Start at the top of the records and, please, print each line exactly through the line that contains "Handle \*args/\*\*kwargs appropriately", leaving out all pictures.

**Given records**
Content starts

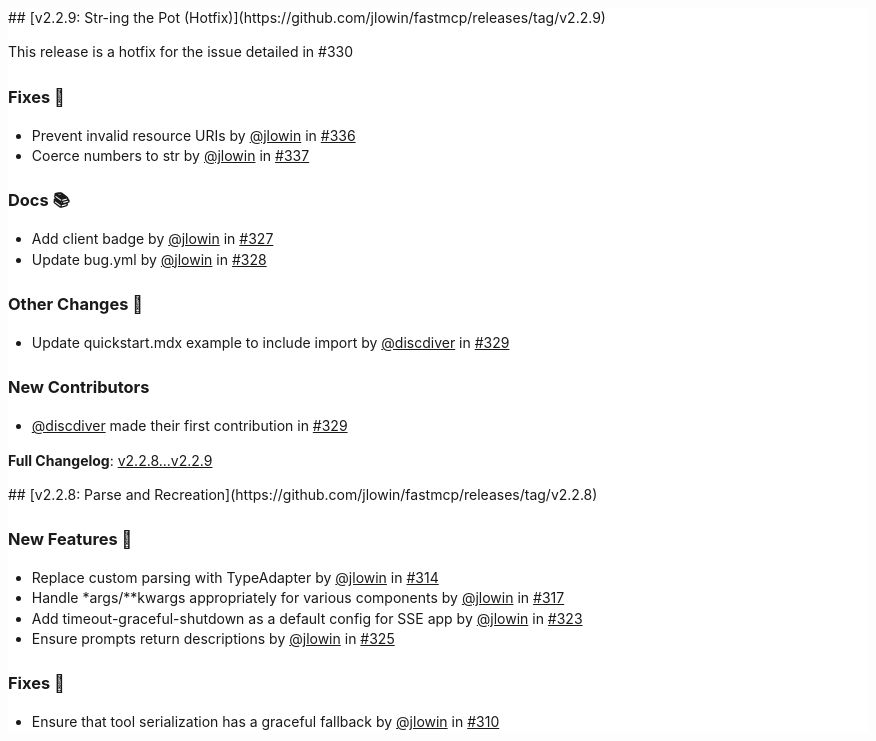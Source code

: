 <Update label="v2.2.9" description="2024-05-06">
  ## [v2.2.9: Str-ing the Pot (Hotfix)](https://github.com/jlowin/fastmcp/releases/tag/v2.2.9)

  This release is a hotfix for the issue detailed in #330

  ### Fixes 🐞

  * Prevent invalid resource URIs by [@jlowin](https://github.com/jlowin) in [#336](https://github.com/jlowin/fastmcp/pull/336)
  * Coerce numbers to str by [@jlowin](https://github.com/jlowin) in [#337](https://github.com/jlowin/fastmcp/pull/337)

  ### Docs 📚

  * Add client badge by [@jlowin](https://github.com/jlowin) in [#327](https://github.com/jlowin/fastmcp/pull/327)
  * Update bug.yml by [@jlowin](https://github.com/jlowin) in [#328](https://github.com/jlowin/fastmcp/pull/328)

  ### Other Changes 🦾

  * Update quickstart.mdx example to include import by [@discdiver](https://github.com/discdiver) in [#329](https://github.com/jlowin/fastmcp/pull/329)

  ### New Contributors

  * [@discdiver](https://github.com/discdiver) made their first contribution in [#329](https://github.com/jlowin/fastmcp/pull/329)

  **Full Changelog**: [v2.2.8...v2.2.9](https://github.com/jlowin/fastmcp/compare/v2.2.8...v2.2.9)
</Update>

<Update label="v2.2.8" description="2024-05-05">
  ## [v2.2.8: Parse and Recreation](https://github.com/jlowin/fastmcp/releases/tag/v2.2.8)

  ### New Features 🎉

  * Replace custom parsing with TypeAdapter by [@jlowin](https://github.com/jlowin) in [#314](https://github.com/jlowin/fastmcp/pull/314)
  * Handle \*args/\*\*kwargs appropriately for various components by [@jlowin](https://github.com/jlowin) in [#317](https://github.com/jlowin/fastmcp/pull/317)
  * Add timeout-graceful-shutdown as a default config for SSE app by [@jlowin](https://github.com/jlowin) in [#323](https://github.com/jlowin/fastmcp/pull/323)
  * Ensure prompts return descriptions by [@jlowin](https://github.com/jlowin) in [#325](https://github.com/jlowin/fastmcp/pull/325)

  ### Fixes 🐞

  * Ensure that tool serialization has a graceful fallback by [@jlowin](https://github.com/jlowin) in [#310](https://github.com/jlowin/fastmcp/pull/310)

Content ends

**Expected answer**
Source code

: <Update label="v2.2.9" description="2024-05-06">
  ## [v2.2.9: Str-ing the Pot (Hotfix)](https://github.com/jlowin/fastmcp/releases/tag/v2.2.9)

  This release is a hotfix for the issue detailed in #330

  ### Fixes 🐞

  * Prevent invalid resource URIs by [@jlowin](https://github.com/jlowin) in [#336](https://github.com/jlowin/fastmcp/pull/336)
  * Coerce numbers to str by [@jlowin](https://github.com/jlowin) in [#337](https://github.com/jlowin/fastmcp/pull/337)

  ### Docs 📚

  * Add client badge by [@jlowin](https://github.com/jlowin) in [#327](https://github.com/jlowin/fastmcp/pull/327)
  * Update bug.yml by [@jlowin](https://github.com/jlowin) in [#328](https://github.com/jlowin/fastmcp/pull/328)

  ### Other Changes 🦾

  * Update quickstart.mdx example to include import by [@discdiver](https://github.com/discdiver) in [#329](https://github.com/jlowin/fastmcp/pull/329)

  ### New Contributors

  * [@discdiver](https://github.com/discdiver) made their first contribution in [#329](https://github.com/jlowin/fastmcp/pull/329)

  **Full Changelog**: [v2.2.8...v2.2.9](https://github.com/jlowin/fastmcp/compare/v2.2.8...v2.2.9)
</Update>

<Update label="v2.2.8" description="2024-05-05">
  ## [v2.2.8: Parse and Recreation](https://github.com/jlowin/fastmcp/releases/tag/v2.2.8)

  ### New Features 🎉

  * Replace custom parsing with TypeAdapter by [@jlowin](https://github.com/jlowin) in [#314](https://github.com/jlowin/fastmcp/pull/314)
  * Handle \*args/\*\*kwargs appropriately for various components by [@jlowin](https://github.com/jlowin) in [#317](https://github.com/jlowin/fastmcp/pull/317)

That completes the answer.